Annals of the Rheumatic Diseases ; 81:1711, 2022.
Article in English | EMBASE | ID: covidwho-2009209

ABSTRACT

Background: We recently reported an attenuate immunogenicity in patients with autoimmune rheumatic diseases. However, the effect of spondyloarthritis (SpA) and its treatment on COVID-19 vaccine immunogenicity remains to be determined for this group of patients. We therefore aimed to evaluate humoral immune responses to inactivated SARS-CoV-2 vaccine (CoronaVac) in patients with SpA (axial spondyloarthritis and psoriatic arthritis) taking DMARDs and commonly used targeted biological therapies, compared with a control group(CG). Objectives: Evaluate immunogenicity and safety of CORONAVAC (Sninovac, Beijing) in Spondyloarthritis (SpA) patients. Methods: Prospective observational cohort patients diagnosed with 194 SpA and 183 CG were vaccinated with CoronaVac in two doses with a 28-days interval. 194 patients completed the study and could be paired with CG for immunogenicity analysis.
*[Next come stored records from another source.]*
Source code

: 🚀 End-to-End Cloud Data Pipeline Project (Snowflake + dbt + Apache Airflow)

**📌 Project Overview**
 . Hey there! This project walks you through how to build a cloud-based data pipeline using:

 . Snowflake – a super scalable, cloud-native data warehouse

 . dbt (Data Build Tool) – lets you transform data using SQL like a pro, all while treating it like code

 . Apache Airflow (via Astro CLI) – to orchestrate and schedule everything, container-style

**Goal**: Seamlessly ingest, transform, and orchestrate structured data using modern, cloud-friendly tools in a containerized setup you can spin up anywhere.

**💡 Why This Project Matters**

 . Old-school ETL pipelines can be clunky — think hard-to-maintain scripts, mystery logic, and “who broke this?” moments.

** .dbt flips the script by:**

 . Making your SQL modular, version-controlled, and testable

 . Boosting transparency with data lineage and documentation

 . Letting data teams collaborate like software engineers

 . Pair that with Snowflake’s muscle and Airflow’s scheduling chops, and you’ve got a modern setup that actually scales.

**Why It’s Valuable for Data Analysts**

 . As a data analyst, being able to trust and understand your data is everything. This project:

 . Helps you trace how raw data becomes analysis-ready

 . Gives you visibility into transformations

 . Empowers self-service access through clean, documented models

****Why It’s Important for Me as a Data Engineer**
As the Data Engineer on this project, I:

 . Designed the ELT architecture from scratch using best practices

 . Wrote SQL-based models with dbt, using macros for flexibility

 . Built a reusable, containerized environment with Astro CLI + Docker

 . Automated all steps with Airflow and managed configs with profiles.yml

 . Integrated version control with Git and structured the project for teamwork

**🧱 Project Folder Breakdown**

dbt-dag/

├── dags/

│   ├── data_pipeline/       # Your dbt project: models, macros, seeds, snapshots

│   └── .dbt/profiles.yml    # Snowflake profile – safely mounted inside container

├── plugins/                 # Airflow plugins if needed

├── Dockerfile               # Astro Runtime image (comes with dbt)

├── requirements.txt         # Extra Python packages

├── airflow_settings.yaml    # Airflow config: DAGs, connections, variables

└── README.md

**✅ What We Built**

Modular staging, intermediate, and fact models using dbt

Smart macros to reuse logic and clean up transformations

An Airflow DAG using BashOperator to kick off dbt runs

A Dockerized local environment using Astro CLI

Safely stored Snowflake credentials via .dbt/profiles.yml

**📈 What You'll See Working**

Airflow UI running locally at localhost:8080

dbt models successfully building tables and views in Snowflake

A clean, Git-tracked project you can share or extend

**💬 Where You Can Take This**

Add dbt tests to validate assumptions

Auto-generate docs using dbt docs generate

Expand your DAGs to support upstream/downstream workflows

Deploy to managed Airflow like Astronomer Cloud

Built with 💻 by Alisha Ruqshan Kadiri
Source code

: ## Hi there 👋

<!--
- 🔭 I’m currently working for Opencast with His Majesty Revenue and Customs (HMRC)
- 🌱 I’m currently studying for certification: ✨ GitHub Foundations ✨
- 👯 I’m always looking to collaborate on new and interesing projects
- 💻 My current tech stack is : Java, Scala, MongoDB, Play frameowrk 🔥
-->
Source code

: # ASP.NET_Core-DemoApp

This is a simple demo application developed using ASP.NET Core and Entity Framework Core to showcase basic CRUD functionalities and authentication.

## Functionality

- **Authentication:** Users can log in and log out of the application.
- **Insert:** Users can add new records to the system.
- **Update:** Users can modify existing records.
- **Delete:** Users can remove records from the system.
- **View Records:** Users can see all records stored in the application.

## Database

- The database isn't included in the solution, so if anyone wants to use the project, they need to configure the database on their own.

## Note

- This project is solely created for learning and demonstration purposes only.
Blood samples were collected in the days 0, 28 and 69 (D69) to evaluate anti-SARS-CoV-2 IgG seroconversion(SC) and presence of neutralizing antibodies (NAb) in participants with negative IgG and NAb at baseline. Results: Patients and GC were comparable regarding age (p=0.93) and sex (p=1.00). Immunogenicity at D69 showed a moderate/high SC (80.2% vs. 95.7%, p<0.0001) and Nab positivity (61.6% vs. 82.7%, p<0.0001) in SpA but lower than CG. Factors associated with lower immunogenicity were older age (56.8 vs. 51.4;p=0.03318) and higher frequencies of prednisone (25.7% vs 4.2%;p=0.0004), methotrexate (51.4% vs 40.1%, p=0.0016) and TNF inhibitor (TNFi) (62.9% vs 34.5%, p=0.0035). Likewise, prednisone (17.6% vs. 2.8%, p=0.0013) and TNFi (50% vs 33.9%;p=0.0408) were associated with diminished NAb positivity. Sulfasalazine was associated with higher SC rates (8.6% vs. 26.8%, p=0.0246) and NAb positivity (13.2% vs. 29.4%, p=0.0168). The multivariate analysis revealed that older age (p=0.037), prednisone (p=0.001), TNFi (p=0.016), and methotrex-ate(p=0.017) were independently associated with lower SC while prednisone (p=0.006) and TNFi (p=0.027) were also associated with reduced NAb response. Conclusion: Our fnding of an excellent safety and moderate/high SC rate in SpA supports the recommendation of CoronaVac vaccination. The impaired immune response in the minority of patients under immunosuppressive and biological therapy requires novel strategies to enhance antibody response in this subgroup of patients.